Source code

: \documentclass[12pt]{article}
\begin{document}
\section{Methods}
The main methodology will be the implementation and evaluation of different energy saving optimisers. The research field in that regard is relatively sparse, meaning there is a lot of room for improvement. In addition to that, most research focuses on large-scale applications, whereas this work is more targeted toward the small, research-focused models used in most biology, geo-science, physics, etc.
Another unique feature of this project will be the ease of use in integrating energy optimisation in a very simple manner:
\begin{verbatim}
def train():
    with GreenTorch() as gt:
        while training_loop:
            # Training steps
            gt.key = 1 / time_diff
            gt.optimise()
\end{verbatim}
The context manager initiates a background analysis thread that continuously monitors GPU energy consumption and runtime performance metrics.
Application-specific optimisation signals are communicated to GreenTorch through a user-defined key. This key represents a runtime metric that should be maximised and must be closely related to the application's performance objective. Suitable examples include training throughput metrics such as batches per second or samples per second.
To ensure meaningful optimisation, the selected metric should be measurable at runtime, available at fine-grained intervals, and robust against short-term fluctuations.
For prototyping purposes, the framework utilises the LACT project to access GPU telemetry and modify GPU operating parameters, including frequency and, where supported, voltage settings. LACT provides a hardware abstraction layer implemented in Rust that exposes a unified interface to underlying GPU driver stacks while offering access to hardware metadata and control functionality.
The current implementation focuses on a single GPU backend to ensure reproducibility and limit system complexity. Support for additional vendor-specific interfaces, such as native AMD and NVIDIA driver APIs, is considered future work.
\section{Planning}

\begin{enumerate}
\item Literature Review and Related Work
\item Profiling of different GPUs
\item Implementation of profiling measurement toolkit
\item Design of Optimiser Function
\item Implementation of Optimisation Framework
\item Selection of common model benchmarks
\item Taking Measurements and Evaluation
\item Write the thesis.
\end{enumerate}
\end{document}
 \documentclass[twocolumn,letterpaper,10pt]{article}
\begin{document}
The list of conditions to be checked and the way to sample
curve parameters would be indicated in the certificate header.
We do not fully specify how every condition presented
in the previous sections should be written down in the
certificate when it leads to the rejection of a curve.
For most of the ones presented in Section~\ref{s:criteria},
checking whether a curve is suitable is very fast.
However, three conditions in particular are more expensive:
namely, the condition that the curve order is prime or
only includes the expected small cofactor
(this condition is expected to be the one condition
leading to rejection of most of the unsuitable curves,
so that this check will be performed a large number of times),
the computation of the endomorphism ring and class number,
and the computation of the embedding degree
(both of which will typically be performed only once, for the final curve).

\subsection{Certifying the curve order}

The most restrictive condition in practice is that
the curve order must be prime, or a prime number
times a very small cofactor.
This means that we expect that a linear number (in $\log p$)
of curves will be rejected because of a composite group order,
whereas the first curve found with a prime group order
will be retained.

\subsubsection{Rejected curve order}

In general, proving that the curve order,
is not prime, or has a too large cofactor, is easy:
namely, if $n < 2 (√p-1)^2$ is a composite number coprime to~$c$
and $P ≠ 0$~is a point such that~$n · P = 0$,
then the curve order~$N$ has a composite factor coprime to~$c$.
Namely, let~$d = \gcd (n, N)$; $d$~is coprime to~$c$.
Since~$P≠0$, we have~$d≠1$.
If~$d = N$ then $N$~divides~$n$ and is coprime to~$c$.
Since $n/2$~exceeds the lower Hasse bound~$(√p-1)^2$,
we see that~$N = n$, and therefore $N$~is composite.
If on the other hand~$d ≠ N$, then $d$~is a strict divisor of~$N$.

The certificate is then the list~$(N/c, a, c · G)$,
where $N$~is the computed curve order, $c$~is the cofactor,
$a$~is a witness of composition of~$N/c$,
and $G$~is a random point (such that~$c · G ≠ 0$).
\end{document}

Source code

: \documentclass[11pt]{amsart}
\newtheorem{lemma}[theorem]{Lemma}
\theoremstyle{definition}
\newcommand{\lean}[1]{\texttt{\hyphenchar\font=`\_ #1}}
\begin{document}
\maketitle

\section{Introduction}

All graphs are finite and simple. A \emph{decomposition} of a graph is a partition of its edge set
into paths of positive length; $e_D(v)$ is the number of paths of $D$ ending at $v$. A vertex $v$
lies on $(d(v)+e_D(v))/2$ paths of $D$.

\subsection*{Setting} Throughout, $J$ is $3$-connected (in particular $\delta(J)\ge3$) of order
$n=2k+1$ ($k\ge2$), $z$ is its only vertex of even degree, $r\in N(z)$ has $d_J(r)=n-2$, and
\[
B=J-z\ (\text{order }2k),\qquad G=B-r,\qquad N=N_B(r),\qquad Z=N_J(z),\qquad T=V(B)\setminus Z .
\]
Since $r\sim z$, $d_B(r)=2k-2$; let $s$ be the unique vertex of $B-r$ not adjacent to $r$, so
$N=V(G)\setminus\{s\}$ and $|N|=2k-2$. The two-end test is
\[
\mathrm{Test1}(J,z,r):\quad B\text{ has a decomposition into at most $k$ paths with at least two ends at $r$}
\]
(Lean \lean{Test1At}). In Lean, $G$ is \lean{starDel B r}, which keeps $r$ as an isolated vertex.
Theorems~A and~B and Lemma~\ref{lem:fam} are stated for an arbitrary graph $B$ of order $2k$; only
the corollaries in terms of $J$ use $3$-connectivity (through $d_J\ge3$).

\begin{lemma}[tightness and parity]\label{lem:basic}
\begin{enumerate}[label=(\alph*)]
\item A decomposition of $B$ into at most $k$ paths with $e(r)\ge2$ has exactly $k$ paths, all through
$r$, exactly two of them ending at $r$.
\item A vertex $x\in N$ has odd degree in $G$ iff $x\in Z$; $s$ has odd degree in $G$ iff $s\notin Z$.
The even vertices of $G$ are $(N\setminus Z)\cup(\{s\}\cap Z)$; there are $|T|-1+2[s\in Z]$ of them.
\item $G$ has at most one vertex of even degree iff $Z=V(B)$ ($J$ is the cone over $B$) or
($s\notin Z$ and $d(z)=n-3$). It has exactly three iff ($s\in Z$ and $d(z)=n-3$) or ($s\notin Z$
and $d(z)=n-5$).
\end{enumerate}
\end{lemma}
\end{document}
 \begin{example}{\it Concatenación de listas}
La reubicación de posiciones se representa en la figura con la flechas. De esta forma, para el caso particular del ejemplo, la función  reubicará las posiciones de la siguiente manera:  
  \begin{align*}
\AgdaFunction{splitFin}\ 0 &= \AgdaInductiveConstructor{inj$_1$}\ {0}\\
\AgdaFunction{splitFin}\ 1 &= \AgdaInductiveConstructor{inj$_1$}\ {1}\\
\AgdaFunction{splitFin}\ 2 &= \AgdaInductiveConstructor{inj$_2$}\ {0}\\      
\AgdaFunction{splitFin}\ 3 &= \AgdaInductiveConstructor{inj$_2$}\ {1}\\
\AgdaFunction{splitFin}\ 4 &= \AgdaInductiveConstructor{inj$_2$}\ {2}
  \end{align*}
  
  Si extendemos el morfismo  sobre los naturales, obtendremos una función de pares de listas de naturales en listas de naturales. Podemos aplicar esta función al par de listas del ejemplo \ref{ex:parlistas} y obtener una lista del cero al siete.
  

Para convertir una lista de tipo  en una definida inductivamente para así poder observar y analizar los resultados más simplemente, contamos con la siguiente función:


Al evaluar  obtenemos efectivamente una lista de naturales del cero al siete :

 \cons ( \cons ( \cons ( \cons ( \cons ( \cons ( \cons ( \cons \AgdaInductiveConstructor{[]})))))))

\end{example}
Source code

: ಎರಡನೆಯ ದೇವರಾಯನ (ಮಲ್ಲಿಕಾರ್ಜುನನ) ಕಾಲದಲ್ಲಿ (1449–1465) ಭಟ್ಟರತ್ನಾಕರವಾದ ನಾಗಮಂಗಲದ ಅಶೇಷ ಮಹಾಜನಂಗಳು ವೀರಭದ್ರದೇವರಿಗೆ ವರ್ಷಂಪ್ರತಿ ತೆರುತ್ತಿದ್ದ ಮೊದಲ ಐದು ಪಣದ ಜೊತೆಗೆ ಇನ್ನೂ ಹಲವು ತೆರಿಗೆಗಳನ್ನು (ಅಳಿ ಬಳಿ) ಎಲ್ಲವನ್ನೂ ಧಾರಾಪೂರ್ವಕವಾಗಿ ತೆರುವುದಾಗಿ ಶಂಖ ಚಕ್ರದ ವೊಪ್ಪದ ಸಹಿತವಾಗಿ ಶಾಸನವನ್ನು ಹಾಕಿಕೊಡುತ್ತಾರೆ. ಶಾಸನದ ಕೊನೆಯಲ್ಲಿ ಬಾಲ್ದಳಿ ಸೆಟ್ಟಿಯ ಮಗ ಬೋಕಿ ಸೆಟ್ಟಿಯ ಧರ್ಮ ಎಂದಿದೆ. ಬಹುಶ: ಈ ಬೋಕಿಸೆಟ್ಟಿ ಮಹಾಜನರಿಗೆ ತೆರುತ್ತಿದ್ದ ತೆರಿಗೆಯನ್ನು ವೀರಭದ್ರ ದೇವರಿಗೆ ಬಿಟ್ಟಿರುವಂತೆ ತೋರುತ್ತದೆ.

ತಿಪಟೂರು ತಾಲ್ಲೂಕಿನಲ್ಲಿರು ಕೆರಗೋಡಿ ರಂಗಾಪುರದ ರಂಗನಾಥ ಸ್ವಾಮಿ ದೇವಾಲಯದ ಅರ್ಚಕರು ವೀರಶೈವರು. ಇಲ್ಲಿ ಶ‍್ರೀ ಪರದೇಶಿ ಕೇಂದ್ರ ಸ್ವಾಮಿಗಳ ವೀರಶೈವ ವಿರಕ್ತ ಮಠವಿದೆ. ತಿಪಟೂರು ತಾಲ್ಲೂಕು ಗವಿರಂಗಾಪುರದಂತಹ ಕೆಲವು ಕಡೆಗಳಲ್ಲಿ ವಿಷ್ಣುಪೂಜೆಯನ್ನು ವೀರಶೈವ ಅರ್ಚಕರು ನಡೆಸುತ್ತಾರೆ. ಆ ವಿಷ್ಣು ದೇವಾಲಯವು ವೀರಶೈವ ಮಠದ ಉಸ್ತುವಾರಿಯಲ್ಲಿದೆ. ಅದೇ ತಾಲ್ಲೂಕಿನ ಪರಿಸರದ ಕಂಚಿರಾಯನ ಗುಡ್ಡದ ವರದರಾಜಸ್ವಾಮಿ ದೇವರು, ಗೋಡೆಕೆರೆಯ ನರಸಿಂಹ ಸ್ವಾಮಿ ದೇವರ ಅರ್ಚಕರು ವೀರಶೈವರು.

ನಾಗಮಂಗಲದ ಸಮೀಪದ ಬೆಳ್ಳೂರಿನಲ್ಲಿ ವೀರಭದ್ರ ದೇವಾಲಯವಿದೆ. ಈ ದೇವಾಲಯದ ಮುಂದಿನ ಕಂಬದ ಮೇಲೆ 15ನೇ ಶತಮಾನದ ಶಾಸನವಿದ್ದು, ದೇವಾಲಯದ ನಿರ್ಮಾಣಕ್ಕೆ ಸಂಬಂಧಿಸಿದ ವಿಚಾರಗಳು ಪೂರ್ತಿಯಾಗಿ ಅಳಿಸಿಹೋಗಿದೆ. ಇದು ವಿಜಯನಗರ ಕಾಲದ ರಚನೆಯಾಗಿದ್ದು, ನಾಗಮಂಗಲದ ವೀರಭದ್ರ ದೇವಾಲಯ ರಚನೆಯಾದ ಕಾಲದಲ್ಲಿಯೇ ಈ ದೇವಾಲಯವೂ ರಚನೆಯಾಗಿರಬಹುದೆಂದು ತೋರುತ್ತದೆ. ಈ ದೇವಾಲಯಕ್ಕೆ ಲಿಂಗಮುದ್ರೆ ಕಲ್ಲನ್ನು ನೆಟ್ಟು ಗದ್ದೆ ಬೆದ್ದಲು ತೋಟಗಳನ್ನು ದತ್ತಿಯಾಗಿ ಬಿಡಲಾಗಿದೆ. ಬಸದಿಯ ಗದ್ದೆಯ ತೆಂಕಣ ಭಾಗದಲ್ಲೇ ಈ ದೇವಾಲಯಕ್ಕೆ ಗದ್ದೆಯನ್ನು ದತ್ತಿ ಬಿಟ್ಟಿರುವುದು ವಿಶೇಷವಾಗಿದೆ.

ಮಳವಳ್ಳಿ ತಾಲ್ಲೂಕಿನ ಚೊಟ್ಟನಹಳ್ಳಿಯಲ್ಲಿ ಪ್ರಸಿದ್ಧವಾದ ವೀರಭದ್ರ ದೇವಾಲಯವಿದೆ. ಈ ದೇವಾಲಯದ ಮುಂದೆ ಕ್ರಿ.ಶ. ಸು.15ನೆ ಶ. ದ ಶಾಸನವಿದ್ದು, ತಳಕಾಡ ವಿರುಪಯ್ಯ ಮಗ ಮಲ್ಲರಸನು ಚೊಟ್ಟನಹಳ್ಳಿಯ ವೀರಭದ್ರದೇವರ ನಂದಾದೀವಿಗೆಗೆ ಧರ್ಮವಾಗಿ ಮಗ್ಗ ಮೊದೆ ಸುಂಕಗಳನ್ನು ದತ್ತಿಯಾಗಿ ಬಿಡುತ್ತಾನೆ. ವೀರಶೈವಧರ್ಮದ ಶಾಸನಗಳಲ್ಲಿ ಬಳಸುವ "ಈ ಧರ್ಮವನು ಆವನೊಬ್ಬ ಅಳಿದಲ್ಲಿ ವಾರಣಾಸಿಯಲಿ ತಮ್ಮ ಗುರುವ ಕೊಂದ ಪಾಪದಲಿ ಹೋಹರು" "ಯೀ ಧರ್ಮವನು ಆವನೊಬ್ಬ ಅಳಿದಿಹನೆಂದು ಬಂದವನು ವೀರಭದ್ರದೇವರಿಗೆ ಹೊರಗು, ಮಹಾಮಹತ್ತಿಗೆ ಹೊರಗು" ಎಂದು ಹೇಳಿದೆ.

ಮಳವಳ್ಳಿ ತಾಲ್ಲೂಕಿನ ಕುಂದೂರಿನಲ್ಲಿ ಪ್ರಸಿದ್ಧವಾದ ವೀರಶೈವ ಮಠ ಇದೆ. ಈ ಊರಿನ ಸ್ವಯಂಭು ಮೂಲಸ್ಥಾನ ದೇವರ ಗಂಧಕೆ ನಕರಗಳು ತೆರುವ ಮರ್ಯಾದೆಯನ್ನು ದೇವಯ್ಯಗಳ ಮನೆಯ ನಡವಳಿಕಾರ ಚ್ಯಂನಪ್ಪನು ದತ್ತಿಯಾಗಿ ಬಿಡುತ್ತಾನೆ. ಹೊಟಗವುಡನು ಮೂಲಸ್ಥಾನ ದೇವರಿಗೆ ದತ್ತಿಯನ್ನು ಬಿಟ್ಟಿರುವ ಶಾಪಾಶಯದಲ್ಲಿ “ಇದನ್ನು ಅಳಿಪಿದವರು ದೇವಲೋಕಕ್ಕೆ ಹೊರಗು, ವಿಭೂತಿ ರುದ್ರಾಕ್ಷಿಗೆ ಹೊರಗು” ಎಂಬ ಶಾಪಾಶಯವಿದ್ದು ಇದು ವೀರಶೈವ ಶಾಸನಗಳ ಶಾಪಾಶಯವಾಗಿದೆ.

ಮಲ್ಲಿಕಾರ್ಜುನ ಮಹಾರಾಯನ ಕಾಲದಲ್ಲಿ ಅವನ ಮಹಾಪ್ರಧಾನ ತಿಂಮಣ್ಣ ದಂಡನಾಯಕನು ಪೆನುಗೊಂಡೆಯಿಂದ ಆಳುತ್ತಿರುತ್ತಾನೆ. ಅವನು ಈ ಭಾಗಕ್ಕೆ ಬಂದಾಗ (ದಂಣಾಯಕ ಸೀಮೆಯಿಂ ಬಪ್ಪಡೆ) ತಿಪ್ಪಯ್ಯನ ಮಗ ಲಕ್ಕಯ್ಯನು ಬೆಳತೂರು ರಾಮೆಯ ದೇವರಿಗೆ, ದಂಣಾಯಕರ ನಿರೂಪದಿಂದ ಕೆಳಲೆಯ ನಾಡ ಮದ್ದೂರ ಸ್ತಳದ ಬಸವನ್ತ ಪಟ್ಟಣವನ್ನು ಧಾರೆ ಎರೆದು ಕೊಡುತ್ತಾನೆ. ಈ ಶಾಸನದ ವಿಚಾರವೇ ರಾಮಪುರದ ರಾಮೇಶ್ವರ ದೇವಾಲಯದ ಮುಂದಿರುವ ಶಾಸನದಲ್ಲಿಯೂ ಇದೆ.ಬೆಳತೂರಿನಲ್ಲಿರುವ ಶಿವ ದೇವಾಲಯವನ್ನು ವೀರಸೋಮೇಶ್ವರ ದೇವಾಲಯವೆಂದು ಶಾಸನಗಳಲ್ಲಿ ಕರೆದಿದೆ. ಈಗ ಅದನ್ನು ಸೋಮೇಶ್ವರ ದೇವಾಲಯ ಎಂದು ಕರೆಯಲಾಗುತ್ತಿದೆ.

» WHAT IS EXPECTED: Reproduce the entries above exactly, but only the lines between the line holding "The list of" and the line holding "namely, the condition", inclusive.

» COMPLETED TASK:
The list of conditions to be checked and the way to sample
curve parameters would be indicated in the certificate header.
We do not fully specify how every condition presented
in the previous sections should be written down in the
certificate when it leads to the rejection of a curve.
For most of the ones presented in Section~\ref{s:criteria},
checking whether a curve is suitable is very fast.
However, three conditions in particular are more expensive:
namely, the condition that the curve order is prime or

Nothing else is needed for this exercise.